Pihak aparat keamanan dalam mengatasi gerakan separatis tersebut menyita 51 bendera RMS dan menangkap 22 orang tokoh FKM (SCTV, 25 April 2004). Penangkapan dilakukan terhadap tokoh FKM untuk diproses secara hukum, namun ironi kerusuhan terjadi setelah penangkapan tsb. Anggota FKM tidak bisa menerima penangkapan pimpinan mereka dan melampiaskan kemarahan dengan turun ke jalan, tetapi mereka di hadang oleh kelompok yang menamakan diri pembela NKRI (SCTV, 26 April 2004). Dari peristiwa kerusuhan Minggu berdarah tersebut, kemudian media lokal maupun nasional mengangkat headline dan mengutuk tindakan FKM. Seolah tidak ada berita lain selain mencari kambing hitam dari kerusuhan tsb. Tentu penulis sepakat bahwa gerakan separatis harus ditindak secara tegas berdasar hukum yang berlaku. Tindakan separatis merupakan pengkhianatan terhadap NKRI. Apapun alasan gerakan separatis mereka bukan berhadapan dengan aparat keamanan saja, tapi dengan seluruh rakyat Indonesia.
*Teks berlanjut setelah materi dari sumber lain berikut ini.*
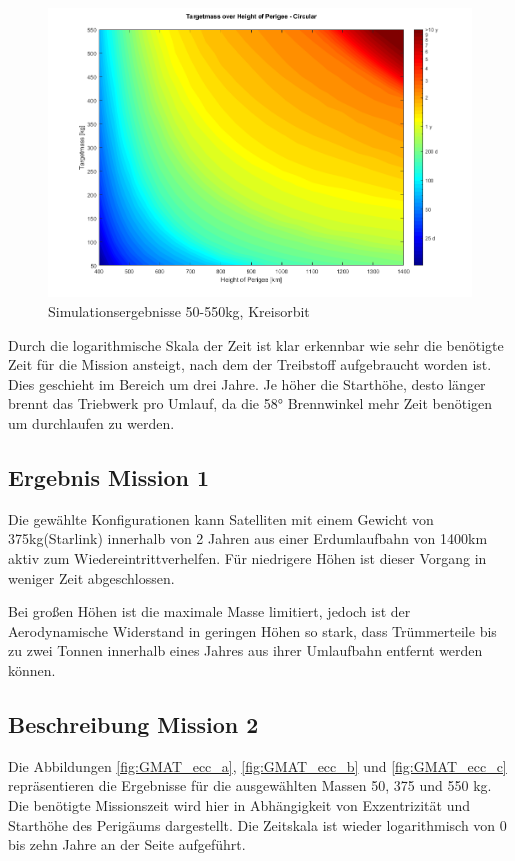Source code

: \begin{figure}[h!]
	\centering
		\includegraphics[width=1.00\textwidth]{./graphics/GMAT/GMAT_Mass_over_Height_550.png}
		\caption{Simulationsergebnisse 50-550kg, Kreisorbit}
	\label{fig:GMAT_Mass_over_Height_550}
\end{figure}


Durch die logarithmische Skala der Zeit ist klar erkennbar wie sehr die benötigte Zeit für die Mission ansteigt, nach dem der Treibstoff aufgebraucht worden ist. Dies geschieht im Bereich um drei Jahre. Je höher die Starthöhe, desto länger brennt das Triebwerk pro Umlauf, da die 58° Brennwinkel mehr Zeit benötigen um durchlaufen zu werden. 

\subsection{Ergebnis Mission 1}
Die gewählte Konfigurationen kann Satelliten mit einem Gewicht von 375kg(Starlink) innerhalb von 2 Jahren aus einer Erdumlaufbahn von 1400km aktiv zum Wiedereintrittverhelfen. Für niedrigere Höhen ist dieser Vorgang in weniger Zeit abgeschlossen. 


Bei großen Höhen ist die maximale Masse limitiert, jedoch ist der Aerodynamische Widerstand in geringen Höhen so stark, dass Trümmerteile bis zu zwei Tonnen innerhalb eines Jahres aus ihrer Umlaufbahn entfernt werden können. 

\subsection{Beschreibung Mission 2}

Die Abbildungen \ref{fig:GMAT_ecc_a}, \ref{fig:GMAT_ecc_b} und \ref{fig:GMAT_ecc_c} repräsentieren die Ergebnisse für die ausgewählten Massen 50, 375 und 550 kg. Die benötigte Missionszeit wird hier in Abhängigkeit von Exzentrizität und Starthöhe des Perigäums dargestellt. Die Zeitskala ist wieder logarithmisch von 0 bis zehn Jahre an der Seite aufgeführt.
Tulisan ini mencoba mengkritisi kejanggalan-kejanggalan yang terjadi pada kerusuhan minggu berdarah tsb. Pertama, gerakan separatis seperti FKM jelas bertentangan dengan UU yang berlaku di Indonesia. Pihak aparat keamanan sudah tahu siapa tokoh dan dalang pelaku pengibaran bendera RMS, karena setiap tahun diperingati. Mengapa aparat penegak hukum dan keamanan tidak menindak tegas anggota dan tokoh FKM sejak dini ? Ke dua, pengibaran bendera dilakukan di rumah
ketua FKM yang notebene tidak ada di rumah. Pertanyaan yang perlu diajukan ialah mengapa Alex Manuputty tidak
ditangkap dan dideportasi ke Indonesia ? Mengapa Alex Manuputty dengan santai
dapat meninggalkan Indonesia tanpa pengawalan yang ketat ?
Ke tiga, tokoh pengibaran bendera (Moses Tuanakota)
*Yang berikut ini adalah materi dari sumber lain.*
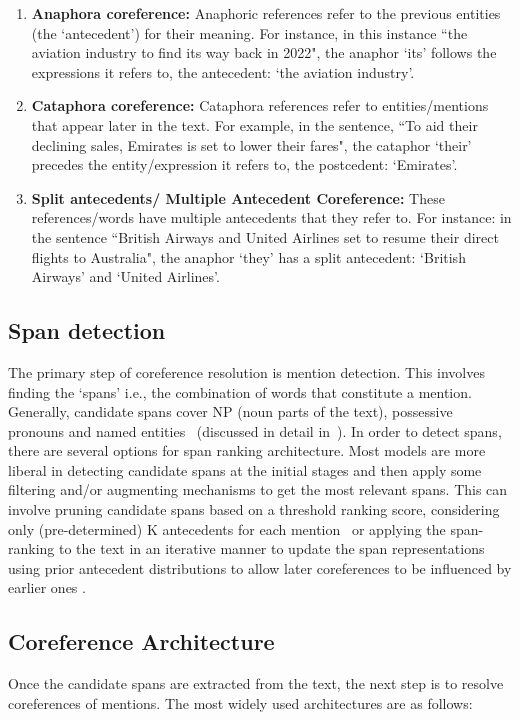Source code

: \begin{enumerate}
    \item \textbf{Anaphora coreference: }
    Anaphoric references refer to the previous entities (the `antecedent') for their meaning. For instance, in this instance ``the aviation industry to find its way back in 2022", the anaphor `its' follows the expressions it refers to, the antecedent: `the aviation industry'. 
    
    \item \textbf{Cataphora coreference:}
    Cataphora references refer to entities/mentions that appear later in the text. For example, in the sentence, ``To aid their declining sales, Emirates is set to lower their fares", the cataphor `their' precedes the entity/expression it refers to, the postcedent: `Emirates'. 
    
    \item \textbf{Split antecedents/ Multiple Antecedent Coreference:}
    These references/words have multiple antecedents that they refer to. For instance: in the sentence ``British Airways and United Airlines set to resume their direct flights to Australia", the anaphor `they' has a split antecedent: `British Airways' and `United Airlines'. 
\end{enumerate}

\subsection{Span detection}

The primary step of coreference resolution is mention detection. This involves finding the `spans' i.e., the combination of words that constitute a mention. Generally, candidate spans cover NP (noun parts of the text), possessive pronouns and named entities~\cite{stanfordcoref} (discussed in detail in~). In order to detect spans, there are several options for span ranking architecture. Most models are more liberal in detecting candidate spans at the initial stages and then apply some filtering and/or augmenting mechanisms to get the most relevant spans. This can involve pruning candidate spans based on a threshold ranking score, considering only (pre-determined) K antecedents for each mention~\cite{lee2018coursetofine} or applying the span-ranking to the text in an iterative manner to update the span representations using prior antecedent distributions to allow later coreferences to be influenced by earlier ones \cite{lee2018coursetofine}. 


\subsection{Coreference Architecture}
Once the candidate spans are extracted from the text, the next step is to resolve coreferences of mentions. The most widely used architectures are as follows:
sekretaris FKM dan pengikutnya sudah ditangkap oleh aparat keamanan, mengapa
kerusuhan bisa merebak ke Talake dan sekitarnya ? Secara rasional seharusnya
penangkapan tokoh kunci dari suatu gerakan akan melumpuhkan gerakan, namun yang
terjadi justru sebaliknya.
Penangkapan Moses Tuanakota dan pengikutnya, justru
menimbulkan gelombang protes pro dan kontra dari masyarakat, yang memicu
kerusuhan. Ke empat, pada saat peristiwa penangkapan Moses Tuanakota , sejumlah
massa yang tidak diketahui darimana asalnya berkumpul di Talake, Mardika,
Batu Merah dan Waihong,. Kemudian massa terbagi dalam dua kelompok yang
mengatasnamakan kelompok NKRI dan FKM. Massa tersebut bercampur baur sehingga
sulit mengenali anggota FKM dan kelompok yang pro NKRI.
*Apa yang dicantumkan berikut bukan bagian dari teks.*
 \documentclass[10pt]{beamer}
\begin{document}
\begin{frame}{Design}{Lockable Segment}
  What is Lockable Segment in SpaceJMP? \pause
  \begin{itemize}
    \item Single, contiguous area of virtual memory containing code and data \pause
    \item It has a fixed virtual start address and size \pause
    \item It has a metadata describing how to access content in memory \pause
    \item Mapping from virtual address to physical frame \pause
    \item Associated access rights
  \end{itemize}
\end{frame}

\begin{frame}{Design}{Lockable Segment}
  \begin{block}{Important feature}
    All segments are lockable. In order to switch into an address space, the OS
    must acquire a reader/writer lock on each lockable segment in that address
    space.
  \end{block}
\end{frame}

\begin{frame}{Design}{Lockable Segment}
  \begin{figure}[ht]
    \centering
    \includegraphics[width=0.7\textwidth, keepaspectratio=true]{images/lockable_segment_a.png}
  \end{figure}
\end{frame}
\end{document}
Pertanyaannya ialah siapa yang menggerakan kelompok
FKM dan NKRI untuk turun ke jalan dengan spontan ? Siapa yang melempar batu
terlebih dahulu ? Siapa yang menembak warga sipil dan aparat ? Siapa yang
menggunakan senjata tajam untuk menciderai sipil ? Dari 26 korban yang
meninggal sebagian besar mereka terkena tembakan. Kematian dalam suatu
bentrokan yang ‘aneh’ ini tidak mungkin terjadi tanpa suatu rekayasa yang
matang. Dari temuan peluru di tubuh korban dapat diindikasi apakah peluru
tersebut terdaftar atau tidak.
Permasalahannya ialah sejak konflik Ambon 1999,
masyarakat Ambon sudah terbiasa dengan penggunaan senjata dan memilikinya.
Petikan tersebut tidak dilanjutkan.